I completely agree with my hon. Friend. AFC Wimbledon is a case in point that justifies such registration.

AFC began to ground-share with Crystal Palace at Selhurst Park in Croydon. They never returned. Even worse, new owners took over and, in 2001, announced that they wanted to move to Milton Keynes. There was of course opposition from fans—not just fans of Wimbledon, but those of virtually every football team in the country. The move was opposed by the Football Association and even the Football League, which blocked the move twice. Many MPs became involved in the campaign against the move, and I wrote numerous times to the football authorities. With such opposition, few of us believed that the move could happen, but in May 2002 an independent commission gave it the green light.

The decision was as devastating as it was incomprehensible. It was the end of the road for our Dons. For most fans enough was enough, and they stopped supporting Wimbledon FC, which suffered so much that it went into administration the following year, shortly before finally moving into Milton Keynes in September 2003. Not only had the club failed to return, as Sam Hammam had promised it would, but thanks to the independent commission, what was still left was stolen and taken to another part of the country.

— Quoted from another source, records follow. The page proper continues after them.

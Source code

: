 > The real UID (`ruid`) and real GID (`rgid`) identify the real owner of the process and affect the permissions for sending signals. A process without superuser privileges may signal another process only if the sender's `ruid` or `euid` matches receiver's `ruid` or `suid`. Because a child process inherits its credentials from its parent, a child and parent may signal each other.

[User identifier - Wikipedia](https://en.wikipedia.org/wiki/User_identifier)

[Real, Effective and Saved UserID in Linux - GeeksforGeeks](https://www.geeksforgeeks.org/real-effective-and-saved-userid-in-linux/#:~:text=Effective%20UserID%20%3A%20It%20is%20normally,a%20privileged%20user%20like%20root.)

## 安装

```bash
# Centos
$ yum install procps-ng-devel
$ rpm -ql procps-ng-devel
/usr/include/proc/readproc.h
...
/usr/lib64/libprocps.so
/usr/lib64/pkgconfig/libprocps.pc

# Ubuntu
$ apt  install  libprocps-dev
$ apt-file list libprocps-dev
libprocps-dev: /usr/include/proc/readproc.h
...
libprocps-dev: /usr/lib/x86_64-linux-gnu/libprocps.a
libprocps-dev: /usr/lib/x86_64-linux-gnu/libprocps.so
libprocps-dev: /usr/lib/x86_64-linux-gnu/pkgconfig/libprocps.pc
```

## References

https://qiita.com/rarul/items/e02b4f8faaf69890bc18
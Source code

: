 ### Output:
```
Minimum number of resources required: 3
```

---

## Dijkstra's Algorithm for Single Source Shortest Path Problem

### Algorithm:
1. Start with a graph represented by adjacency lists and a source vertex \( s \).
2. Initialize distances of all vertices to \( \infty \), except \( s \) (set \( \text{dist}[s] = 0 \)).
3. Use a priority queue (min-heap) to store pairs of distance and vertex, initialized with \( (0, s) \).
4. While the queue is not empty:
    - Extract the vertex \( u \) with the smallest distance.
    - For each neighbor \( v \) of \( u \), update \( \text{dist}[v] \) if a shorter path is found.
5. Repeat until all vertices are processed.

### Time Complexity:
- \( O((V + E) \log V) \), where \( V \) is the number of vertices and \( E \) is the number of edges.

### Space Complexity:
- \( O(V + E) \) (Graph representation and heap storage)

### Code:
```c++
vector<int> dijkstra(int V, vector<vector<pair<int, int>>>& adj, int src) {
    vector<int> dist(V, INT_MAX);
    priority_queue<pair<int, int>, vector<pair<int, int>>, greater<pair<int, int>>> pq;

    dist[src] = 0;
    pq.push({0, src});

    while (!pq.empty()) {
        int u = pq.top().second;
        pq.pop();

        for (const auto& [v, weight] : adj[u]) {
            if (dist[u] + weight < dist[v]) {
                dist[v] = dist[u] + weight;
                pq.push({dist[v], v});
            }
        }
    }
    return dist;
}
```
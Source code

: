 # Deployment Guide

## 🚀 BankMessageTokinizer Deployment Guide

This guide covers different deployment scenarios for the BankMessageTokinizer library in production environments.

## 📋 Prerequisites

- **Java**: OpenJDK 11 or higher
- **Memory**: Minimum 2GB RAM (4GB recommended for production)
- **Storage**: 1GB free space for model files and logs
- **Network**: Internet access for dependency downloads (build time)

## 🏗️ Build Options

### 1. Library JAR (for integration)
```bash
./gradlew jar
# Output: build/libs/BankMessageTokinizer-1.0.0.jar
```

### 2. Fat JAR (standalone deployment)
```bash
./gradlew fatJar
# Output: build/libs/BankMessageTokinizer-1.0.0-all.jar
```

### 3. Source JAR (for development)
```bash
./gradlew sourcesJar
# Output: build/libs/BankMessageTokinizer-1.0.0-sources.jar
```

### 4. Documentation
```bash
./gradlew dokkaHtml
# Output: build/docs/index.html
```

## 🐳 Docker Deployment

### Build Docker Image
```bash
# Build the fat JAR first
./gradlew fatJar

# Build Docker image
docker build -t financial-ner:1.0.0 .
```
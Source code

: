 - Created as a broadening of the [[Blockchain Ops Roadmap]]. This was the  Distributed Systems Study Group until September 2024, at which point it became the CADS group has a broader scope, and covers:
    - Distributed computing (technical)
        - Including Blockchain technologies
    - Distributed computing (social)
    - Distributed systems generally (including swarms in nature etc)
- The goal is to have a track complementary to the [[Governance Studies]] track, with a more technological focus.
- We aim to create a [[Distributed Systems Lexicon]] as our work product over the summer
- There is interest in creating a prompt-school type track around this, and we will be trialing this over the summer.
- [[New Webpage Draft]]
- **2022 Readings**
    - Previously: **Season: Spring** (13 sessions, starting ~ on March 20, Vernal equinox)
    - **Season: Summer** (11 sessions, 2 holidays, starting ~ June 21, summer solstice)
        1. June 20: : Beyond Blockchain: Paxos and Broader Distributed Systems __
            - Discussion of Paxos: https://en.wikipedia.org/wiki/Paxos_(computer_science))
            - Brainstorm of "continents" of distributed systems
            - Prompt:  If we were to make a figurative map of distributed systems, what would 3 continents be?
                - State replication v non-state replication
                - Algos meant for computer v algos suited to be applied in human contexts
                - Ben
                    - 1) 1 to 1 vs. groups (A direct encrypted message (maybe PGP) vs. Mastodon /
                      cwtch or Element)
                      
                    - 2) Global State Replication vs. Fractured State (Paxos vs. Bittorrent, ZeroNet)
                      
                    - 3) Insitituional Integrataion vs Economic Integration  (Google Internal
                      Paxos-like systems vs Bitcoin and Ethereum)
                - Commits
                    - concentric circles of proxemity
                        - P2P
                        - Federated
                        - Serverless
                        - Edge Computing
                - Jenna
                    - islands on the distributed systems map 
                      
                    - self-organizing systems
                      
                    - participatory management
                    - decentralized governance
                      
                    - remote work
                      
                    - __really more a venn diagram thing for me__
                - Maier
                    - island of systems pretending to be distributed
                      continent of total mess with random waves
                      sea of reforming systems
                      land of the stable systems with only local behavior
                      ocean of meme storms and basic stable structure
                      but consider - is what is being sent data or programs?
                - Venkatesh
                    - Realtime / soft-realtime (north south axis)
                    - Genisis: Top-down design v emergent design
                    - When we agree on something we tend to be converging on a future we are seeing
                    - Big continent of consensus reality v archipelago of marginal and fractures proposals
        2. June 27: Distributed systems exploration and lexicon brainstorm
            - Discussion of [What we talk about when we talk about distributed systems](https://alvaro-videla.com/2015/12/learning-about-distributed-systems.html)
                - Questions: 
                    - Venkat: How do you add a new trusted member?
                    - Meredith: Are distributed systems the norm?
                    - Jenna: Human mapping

That was the point at which most people would have walked away, but a remarkable group of people decided not to. According to legend, a group of fans including Erik Samuelson, Ivor Heller and Kris Stewart met in a pub and decided to set up their own team, which would be owned by the fans and rooted in the local community—a club they could be proud of. In June 2002 they held open trials on Wimbledon common and cobbled together a team in just a few weeks. Their first game was a friendly against neighbouring Sutton United, another famous FA cup giant-killer. Perhaps unsurprisingly, Sutton won the match 4-0, but the result was less important than the fact that the dream was now real.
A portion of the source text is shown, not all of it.